Westfalen-Blatt: Das WESTFALEN-BLATT (Bielefeld) zum Dieselgipfel

Bielefeld (ots) – Der Kampf gegen drohende Fahrverbote für Dieselautos in mehreren deutschen Großstädten verlief auf höchster Ebene bislang schleppend, geradezu im Schneckentempo. Die Hiobsbotschaft für Autofahrer, dass in immer mehr Städten Fahrverbote immer näher rücken, erhöht vor dem Spitzentreffen in Berlin den Handlungsdruck noch mal ganz gewaltig. Vom Gipfel mit Vertretern der Städte, die besonders stark mit Stickoxiden in der Luft zu kämpfen haben, muss heute mehr ausgehen als ein Signal: Den vielen Worten müssen endlich konkrete Taten folgen.

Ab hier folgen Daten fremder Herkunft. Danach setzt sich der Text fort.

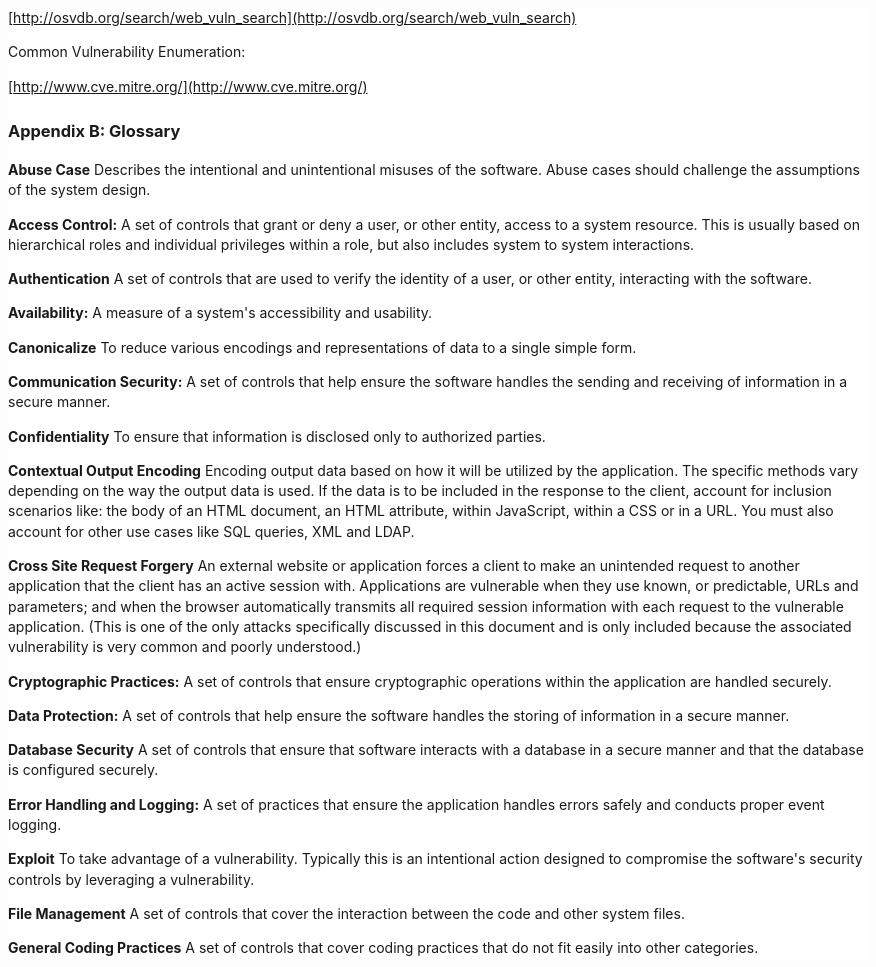 [http://osvdb.org/search/web_vuln_search](http://osvdb.org/search/web_vuln_search)

Common Vulnerability Enumeration:

[http://www.cve.mitre.org/](http://www.cve.mitre.org/)

### Appendix B: Glossary

**Abuse Case** Describes the intentional and unintentional misuses of the software. Abuse cases should challenge the assumptions of the system design.

**Access Control:** A set of controls that grant or deny a user, or other entity, access to a system resource. This is usually based on hierarchical roles and individual privileges within a role, but also includes system to system interactions.

**Authentication** A set of controls that are used to verify the identity of a user, or other entity, interacting with the software.

**Availability:** A measure of a system's accessibility and usability.

**Canonicalize** To reduce various encodings and representations of data to a single simple form.

**Communication Security:** A set of controls that help ensure the software handles the sending and receiving of information in a secure manner.

**Confidentiality** To ensure that information is disclosed only to authorized parties.

**Contextual Output Encoding** Encoding output data based on how it will be utilized by the application. The specific methods vary depending on the way the output data is used. If the data is to be included in the response to the client, account for inclusion scenarios like: the body of an HTML document, an HTML attribute, within JavaScript, within a CSS or in a URL. You must also account for other use cases like SQL queries, XML and LDAP.

**Cross Site Request Forgery** An external website or application forces a client to make an unintended request to another application that the client has an active session with. Applications are vulnerable when they use known, or predictable, URLs and parameters; and when the browser automatically transmits all required session information with each request to the vulnerable application. (This is one of the only attacks specifically discussed in this document and is only included because the associated vulnerability is very common and poorly understood.)

**Cryptographic Practices:** A set of controls that ensure cryptographic operations within the application are handled securely.

**Data Protection:** A set of controls that  help ensure the software handles the storing of information in a secure manner.

**Database Security** A set of controls that ensure that software interacts with a database in a secure manner and that the database is configured securely.

**Error Handling and Logging:** A set of practices that ensure the application handles errors safely and conducts proper event logging.

**Exploit** To take advantage of a vulnerability. Typically this is an intentional action designed to compromise the software's security controls by leveraging a vulnerability.

**File Management** A set of controls that cover the interaction between the code and other system files.

**General Coding Practices** A set of controls that cover coding practices that do not fit easily into other categories.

Doch auch, wenn eine Milliarde Euro in sauberere Busse und eine bessere Verkehrslenkung investiert werden und Millionen Dieselautos ein Software-Update erhalten: Ganz zu umgehen werden Fahrverbote am Ende vermutlich trotzdem nicht sein. Die »Blaue Plakette« für relativ saubere Diesel – und auch Benziner – rückt näher. Die große Frage ist, ob dann auch (nachgerüstete) Euro-5-Diesel sie erhalten.

Ganz neu wären die individuellen Fahrverbote nicht: Umweltzonen, in die Stinker nicht fahren dürfen, gibt es schließlich schon länger.